Hi, Dante-
OK, both the raid and the biowulf are using multiple CPUs. My guess about the "not so big difference" is in due part to:
1) different architectures
2) different I/O speeds (also related to architecture)
3) the diminishing returns of more CPUs in parallelization after some point.
Probably the raid has faster file I/O (even with using the temporary scratch disk on biowulf, though that should be more similar).
Note that running on my desktop with multiple CPUs, I also ran faster than biowulf, so the architecture of the raid might be more similar to that.
If you wanted a detailed comparison, you could specify the partition on biowulf in your sbatch command, and run the same thing with 8 CPUs and, say, 24 CPUs (rather than 72, which might make you wait around a lot). I don't think you can compare 8 on raid vs 72 on biowulf directly because of too many differences.
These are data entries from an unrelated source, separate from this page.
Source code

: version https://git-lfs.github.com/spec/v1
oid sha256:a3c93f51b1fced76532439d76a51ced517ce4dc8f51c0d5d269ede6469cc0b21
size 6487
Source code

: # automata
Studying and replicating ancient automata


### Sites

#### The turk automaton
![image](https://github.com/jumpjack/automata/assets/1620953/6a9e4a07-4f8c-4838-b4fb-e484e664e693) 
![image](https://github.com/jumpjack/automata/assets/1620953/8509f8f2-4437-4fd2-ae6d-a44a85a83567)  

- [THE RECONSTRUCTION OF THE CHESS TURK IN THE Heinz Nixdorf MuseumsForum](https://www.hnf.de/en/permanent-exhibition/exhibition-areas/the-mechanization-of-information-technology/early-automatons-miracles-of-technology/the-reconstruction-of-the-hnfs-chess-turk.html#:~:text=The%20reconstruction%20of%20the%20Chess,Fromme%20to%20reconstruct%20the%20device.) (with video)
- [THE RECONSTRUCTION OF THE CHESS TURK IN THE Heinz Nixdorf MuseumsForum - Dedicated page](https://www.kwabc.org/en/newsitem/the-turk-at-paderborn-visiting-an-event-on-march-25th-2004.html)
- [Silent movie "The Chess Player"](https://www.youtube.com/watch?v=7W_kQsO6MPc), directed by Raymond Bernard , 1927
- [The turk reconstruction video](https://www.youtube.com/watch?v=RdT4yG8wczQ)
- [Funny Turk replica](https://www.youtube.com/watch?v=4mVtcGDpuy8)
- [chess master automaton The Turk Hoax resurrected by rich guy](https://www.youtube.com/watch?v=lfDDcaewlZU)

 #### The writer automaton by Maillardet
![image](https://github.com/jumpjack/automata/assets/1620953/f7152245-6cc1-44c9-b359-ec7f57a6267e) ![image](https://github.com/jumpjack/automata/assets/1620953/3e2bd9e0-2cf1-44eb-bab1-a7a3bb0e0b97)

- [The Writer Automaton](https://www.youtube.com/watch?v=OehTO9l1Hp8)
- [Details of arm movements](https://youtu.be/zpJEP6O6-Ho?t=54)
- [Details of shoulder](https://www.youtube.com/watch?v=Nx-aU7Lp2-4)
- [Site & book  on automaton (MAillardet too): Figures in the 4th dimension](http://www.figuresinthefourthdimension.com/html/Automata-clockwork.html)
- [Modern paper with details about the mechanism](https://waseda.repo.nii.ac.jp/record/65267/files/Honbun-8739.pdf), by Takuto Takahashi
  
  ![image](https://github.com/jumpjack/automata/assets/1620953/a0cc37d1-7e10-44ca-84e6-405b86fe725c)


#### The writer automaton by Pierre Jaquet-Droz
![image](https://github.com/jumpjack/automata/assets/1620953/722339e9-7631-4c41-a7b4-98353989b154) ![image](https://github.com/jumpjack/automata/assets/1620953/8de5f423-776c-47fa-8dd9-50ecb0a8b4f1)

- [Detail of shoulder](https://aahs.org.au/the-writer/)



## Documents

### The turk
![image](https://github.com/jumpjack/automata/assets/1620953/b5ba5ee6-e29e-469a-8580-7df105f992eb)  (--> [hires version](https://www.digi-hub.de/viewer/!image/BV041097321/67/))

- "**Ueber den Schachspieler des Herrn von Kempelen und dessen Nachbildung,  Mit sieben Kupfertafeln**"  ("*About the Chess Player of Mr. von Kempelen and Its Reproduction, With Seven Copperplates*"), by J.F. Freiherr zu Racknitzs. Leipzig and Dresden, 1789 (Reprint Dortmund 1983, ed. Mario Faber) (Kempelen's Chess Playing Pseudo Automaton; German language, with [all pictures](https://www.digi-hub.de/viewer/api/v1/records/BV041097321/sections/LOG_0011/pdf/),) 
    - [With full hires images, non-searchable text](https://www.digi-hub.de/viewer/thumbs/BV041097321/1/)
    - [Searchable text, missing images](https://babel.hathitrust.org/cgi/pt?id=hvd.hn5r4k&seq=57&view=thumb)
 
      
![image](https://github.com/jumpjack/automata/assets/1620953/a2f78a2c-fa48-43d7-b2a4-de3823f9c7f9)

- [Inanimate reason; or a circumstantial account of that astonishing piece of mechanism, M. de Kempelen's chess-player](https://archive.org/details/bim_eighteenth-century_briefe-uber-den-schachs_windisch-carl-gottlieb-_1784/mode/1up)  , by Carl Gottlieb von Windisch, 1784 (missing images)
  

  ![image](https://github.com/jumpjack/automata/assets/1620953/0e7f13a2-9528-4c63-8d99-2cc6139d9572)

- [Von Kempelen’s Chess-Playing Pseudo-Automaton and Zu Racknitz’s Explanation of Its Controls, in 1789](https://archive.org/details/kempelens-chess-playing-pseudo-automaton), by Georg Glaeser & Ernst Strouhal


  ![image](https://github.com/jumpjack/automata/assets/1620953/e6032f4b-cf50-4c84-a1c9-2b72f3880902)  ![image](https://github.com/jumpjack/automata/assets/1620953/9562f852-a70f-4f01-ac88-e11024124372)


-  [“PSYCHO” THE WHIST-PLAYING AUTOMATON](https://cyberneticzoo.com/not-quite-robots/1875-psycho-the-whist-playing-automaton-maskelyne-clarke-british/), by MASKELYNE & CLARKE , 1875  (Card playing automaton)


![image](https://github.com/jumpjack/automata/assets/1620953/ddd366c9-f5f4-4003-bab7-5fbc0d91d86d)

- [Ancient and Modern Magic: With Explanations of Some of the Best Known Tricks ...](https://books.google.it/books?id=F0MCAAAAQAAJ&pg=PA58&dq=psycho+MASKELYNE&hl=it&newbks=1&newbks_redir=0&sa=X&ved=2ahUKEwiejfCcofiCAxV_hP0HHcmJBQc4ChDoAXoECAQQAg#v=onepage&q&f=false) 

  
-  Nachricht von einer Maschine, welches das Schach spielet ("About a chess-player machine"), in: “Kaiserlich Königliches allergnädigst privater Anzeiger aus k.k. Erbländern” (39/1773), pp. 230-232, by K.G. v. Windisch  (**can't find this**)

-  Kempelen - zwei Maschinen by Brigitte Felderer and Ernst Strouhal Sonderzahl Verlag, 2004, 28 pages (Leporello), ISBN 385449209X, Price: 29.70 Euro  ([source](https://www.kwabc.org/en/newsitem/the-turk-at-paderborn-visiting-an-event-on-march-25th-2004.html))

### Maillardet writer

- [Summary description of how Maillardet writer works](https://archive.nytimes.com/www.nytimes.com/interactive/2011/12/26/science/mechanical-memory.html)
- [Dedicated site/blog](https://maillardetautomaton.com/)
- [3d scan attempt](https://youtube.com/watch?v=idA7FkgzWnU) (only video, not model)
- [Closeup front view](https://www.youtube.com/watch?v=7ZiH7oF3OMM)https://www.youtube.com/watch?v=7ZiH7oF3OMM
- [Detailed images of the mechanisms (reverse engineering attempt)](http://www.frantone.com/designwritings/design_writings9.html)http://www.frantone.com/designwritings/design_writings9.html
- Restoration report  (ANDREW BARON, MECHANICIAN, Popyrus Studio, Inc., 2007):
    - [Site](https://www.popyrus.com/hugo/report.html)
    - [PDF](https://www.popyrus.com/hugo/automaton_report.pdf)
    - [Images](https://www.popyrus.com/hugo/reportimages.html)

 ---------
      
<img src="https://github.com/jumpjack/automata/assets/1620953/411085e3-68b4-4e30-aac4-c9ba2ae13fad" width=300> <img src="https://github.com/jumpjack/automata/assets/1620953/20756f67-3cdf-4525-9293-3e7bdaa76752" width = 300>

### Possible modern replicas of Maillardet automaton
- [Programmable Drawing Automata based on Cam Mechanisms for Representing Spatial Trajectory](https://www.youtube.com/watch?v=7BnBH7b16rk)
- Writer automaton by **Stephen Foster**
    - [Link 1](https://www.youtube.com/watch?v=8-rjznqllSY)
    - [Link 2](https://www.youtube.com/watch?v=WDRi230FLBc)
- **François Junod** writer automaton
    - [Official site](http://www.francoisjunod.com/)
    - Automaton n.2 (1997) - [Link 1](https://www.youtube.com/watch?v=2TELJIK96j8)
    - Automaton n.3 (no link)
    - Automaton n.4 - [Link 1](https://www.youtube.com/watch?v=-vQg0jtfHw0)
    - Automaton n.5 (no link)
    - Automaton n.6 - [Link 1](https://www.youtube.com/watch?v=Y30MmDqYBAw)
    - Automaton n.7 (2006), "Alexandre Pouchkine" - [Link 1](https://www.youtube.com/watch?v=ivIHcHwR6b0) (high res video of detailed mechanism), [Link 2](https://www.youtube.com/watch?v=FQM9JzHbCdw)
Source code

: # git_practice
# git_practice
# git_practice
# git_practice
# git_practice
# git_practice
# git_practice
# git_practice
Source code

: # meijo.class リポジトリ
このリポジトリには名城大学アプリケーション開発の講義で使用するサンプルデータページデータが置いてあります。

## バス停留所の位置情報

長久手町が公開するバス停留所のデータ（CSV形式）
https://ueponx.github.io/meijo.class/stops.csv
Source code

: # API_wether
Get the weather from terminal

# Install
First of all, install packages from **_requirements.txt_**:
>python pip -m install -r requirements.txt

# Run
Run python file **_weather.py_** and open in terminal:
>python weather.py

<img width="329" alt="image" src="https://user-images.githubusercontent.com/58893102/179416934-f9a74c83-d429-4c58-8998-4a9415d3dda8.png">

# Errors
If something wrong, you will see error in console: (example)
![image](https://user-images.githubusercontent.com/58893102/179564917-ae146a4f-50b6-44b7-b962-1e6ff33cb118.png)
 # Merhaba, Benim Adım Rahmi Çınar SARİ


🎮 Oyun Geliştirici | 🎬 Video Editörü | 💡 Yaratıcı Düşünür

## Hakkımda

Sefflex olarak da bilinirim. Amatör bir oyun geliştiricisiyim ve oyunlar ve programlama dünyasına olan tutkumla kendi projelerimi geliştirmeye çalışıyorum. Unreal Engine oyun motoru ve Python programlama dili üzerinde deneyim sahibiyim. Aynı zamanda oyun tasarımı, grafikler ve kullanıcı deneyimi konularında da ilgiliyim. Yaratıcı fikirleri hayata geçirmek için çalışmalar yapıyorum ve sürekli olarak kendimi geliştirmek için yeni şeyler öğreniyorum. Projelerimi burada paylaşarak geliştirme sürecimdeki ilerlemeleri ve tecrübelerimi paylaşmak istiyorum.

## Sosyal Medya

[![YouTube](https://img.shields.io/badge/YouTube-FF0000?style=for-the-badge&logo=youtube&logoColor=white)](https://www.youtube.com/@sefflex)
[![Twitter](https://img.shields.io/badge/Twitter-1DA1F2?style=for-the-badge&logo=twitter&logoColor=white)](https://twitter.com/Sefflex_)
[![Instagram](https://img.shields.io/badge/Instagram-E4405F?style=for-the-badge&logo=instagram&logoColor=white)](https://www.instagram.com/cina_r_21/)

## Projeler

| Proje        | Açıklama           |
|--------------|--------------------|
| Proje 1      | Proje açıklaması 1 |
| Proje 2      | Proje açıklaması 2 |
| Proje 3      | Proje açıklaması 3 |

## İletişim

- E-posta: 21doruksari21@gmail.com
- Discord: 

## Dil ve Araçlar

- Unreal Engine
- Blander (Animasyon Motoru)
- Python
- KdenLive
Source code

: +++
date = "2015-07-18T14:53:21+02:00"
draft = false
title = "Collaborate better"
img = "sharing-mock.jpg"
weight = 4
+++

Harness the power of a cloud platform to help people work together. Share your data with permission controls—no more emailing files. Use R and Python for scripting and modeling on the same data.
Note that when I sbatch/swarm processes that should last <4 hours, I run with "--partition=norm,quick", so that I get a larger number of nodes to choose from (likely less waiting time). Here is an example of submitting a job with more specifications (you might leave out the "--gres=..." part if you aren't using a temporary scratch disk to write to, which is described in the running-FS-on-biowulf page, earlier in this thread):
sbatch \
--partition=norm \
--cpus-per-task=4 \
--mem=4g \
--time=12:00:00 \
--gres=lscratch:10 \
do_*.tcsh
The real power of biowulf comes from being able to start, say, 500 processes and just let the computers sort stuff out and run when available, even if it means each individual run is a bit slower. As biowulf help notes, sbatch/swarm isn't reeeally meant for tiny small jobs, but really for larger jobs and many of them---that is where the largest benefit of it comes in.
--pt